While 61% had a baseline UACR of less than 30 mg/g, 30% had levels of 30 to less than 300 mg/g, indicating albuminuria, and 10% had macroalbuminuria, with UACR levels of 300 mg/g or higher.

Despite the lack of a significant difference in composite kidney outcome, the current analysis showed that among participants with baseline UACR levels below 300 mg/g, finerenone treatment reduced the risk of new-onset macroalbuminuria by 38% (HR, 0.62), regardless of their diabetes status.

Of note, those treated with the finerenone group increased hyperkalemia episodes, with similar patterns between eGFR categories.

Commenting on the study, Emily Chang, MD, associate professor of medicine in the Division of Nephrology and High blood pressure of the University of North Carolina, Chapel Hill, noted that “it’s good to have these more diverse tools that can help, depending on what the underlying problems are—whether it’s high blood pressure, diabetes, or heart failure—and the more we can learn. about which of these drugs helps, that will really help doctors refine their priority for this patient.

“Studies like this are very beneficial in moving the needle a little more in our understanding of each of these tools,” she said.
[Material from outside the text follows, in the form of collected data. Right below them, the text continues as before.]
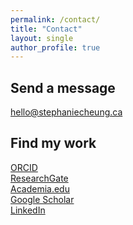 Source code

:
 ```yaml
---
permalink: /contact/
title: "Contact"
layout: single
author_profile: true
---
```



## Send a message
<a href="mailto:hello@stephaniecheung.ca">
  <i class="fa fa-fw fa-envelope-square" aria-hidden="true"></i>hello@stephaniecheung.ca
</a>
<br>

## Find my work
  <a href="http://orcid.org/{{ site.orcid.username }}"><i class="ai ai-orcid fa-fw" aria-hidden="true"></i>ORCID</a>
  <br>
  <a href="http://www.researchgate.net/profile/{{ site.researchgate.username }}"><i class="ai ai-researchgate fa-fw" aria-hidden="true"></i>ResearchGate</a>
  <br>
  <a href="http://utoronto.academia.edu/StephanieCheung"><i class="ai ai-academia fa-fw" aria-hidden="true"></i>Academia.edu</a>
  <br>
  <a href="http://scholar.google.ca/citations?user={{ site.gscholar.username }}"><i class="ai ai-google-scholar fa-fw" aria-hidden="true"></i>Google Scholar</a>
  <br>
  <a href="http://linkedin.com/{{ site.linkedin.username }}"><i class="fa fa-linkedin fa-fw" aria-hidden="true"></i>LinkedIn</a>  
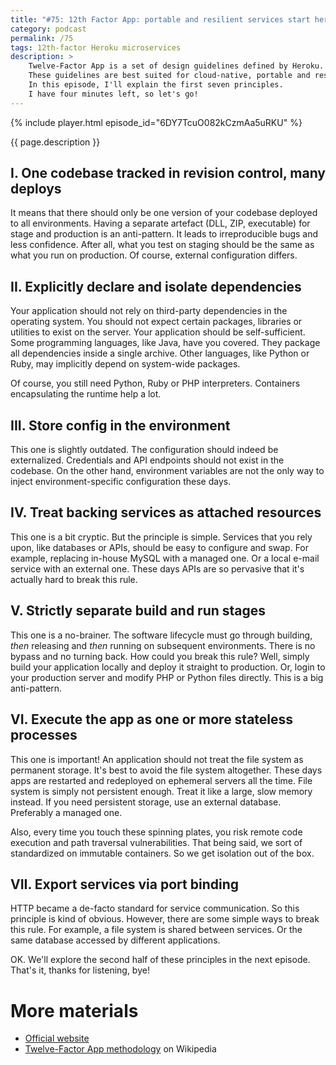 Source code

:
 ```yaml
---
title: "#75: 12th Factor App: portable and resilient services start here. Part 1-7/12"
category: podcast
permalink: /75
tags: 12th-factor Heroku microservices
description: >
    Twelve-Factor App is a set of design guidelines defined by Heroku.
    These guidelines are best suited for cloud-native, portable and resilient services.
    In this episode, I'll explain the first seven principles.
    I have four minutes left, so let's go!
---
```


{% include player.html episode_id="6DY7TcuO082kCzmAa5uRKU" %}

{{ page.description }}

## I. One codebase tracked in revision control, many deploys

It means that there should only be one version of your codebase deployed to all environments.
Having a separate artefact (DLL, ZIP, executable) for stage and production is an anti-pattern.
It leads to irreproducible bugs and less confidence.
After all, what you test on staging should be the same as what you run on production.
Of course, external configuration differs.

## II. Explicitly declare and isolate dependencies

Your application should not rely on third-party dependencies in the operating system.
You should not expect certain packages, libraries or utilities to exist on the server.
Your application should be self-sufficient.
Some programming languages, like Java, have you covered.
They package all dependencies inside a single archive.
Other languages, like Python or Ruby, may implicitly depend on system-wide packages.

Of course, you still need Python, Ruby or PHP interpreters.
Containers encapsulating the runtime help a lot.

## III. Store config in the environment

This one is slightly outdated.
The configuration should indeed be externalized.
Credentials and API endpoints should not exist in the codebase.
On the other hand, environment variables are not the only way to inject environment-specific configuration these days.

## IV. Treat backing services as attached resources

This one is a bit cryptic.
But the principle is simple.
Services that you rely upon, like databases or APIs, should be easy to configure and swap.
For example, replacing in-house MySQL with a managed one.
Or a local e-mail service with an external one.
These days APIs are so pervasive that it's actually hard to break this rule.

## V. Strictly separate build and run stages

This one is a no-brainer.
The software lifecycle must go through building, *then* releasing and *then* running on subsequent environments.
There is no bypass and no turning back.
How could you break this rule?
Well, simply build your application locally and deploy it straight to production.
Or, login to your production server and modify PHP or Python files directly.
This is a big anti-pattern.

## VI. Execute the app as one or more stateless processes

This one is important!
An application should not treat the file system as permanent storage.
It's best to avoid the file system altogether.
These days apps are restarted and redeployed on ephemeral servers all the time.
File system is simply not persistent enough.
Treat it like a large, slow memory instead.
If you need persistent storage, use an external database.
Preferably a managed one.

Also, every time you touch these spinning plates, you risk remote code execution and path traversal vulnerabilities.
That being said, we sort of standardized on immutable containers.
So we get isolation out of the box.

## VII. Export services via port binding

HTTP became a de-facto standard for service communication.
So this principle is kind of obvious.
However, there are some simple ways to break this rule.
For example, a file system is shared between services.
Or the same database accessed by different applications.

OK.
We'll explore the second half of these principles in the next episode.
That's it, thanks for listening, bye!

# More materials

* [Official website](https://12factor.net/)
* [Twelve-Factor App methodology](https://en.wikipedia.org/wiki/Twelve-Factor_App_methodology) on Wikipedia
Medscape Medical News.

Commenting further on the study as a session discussant, Ian de Boer, MD, professor of medicine and endowed chair in Kidney Research at the University of Washington in Seattle, noted the relatively low kidney risk in the study population, adding that “Chronic kidney disease it’s a disease that, of course, progresses over years to decades, and (the study) has a relatively short follow-up of long-term effects in this population.”

However, a key contribution of the FINEARTS-HF trial is that “we now know that, despite the lack of large benefits for the kidneys in this population, there are benefits for heart failure, and this will lead to increased use of finerenone in this population.

“There is already debate in the field of cardiology regarding the use of a nonsteroidal or steroidal mineralocorticoid receptor antagonist in this population, (but) I think most will agree that having a new tool to treat heart failure with moderately reduced output and preserved is valuable.” he said.

McCausland reported relationships with GlaxoSmithKline, Zydus Therapeutics, and research funding from Novartis and Lexicon. De Boer’s disclosures include relationships with Alnylam, AstraZeneca, Boehringer Ingelheim, Dexcom, Lexicon, Lilly, Miter, and Novo Nordisk.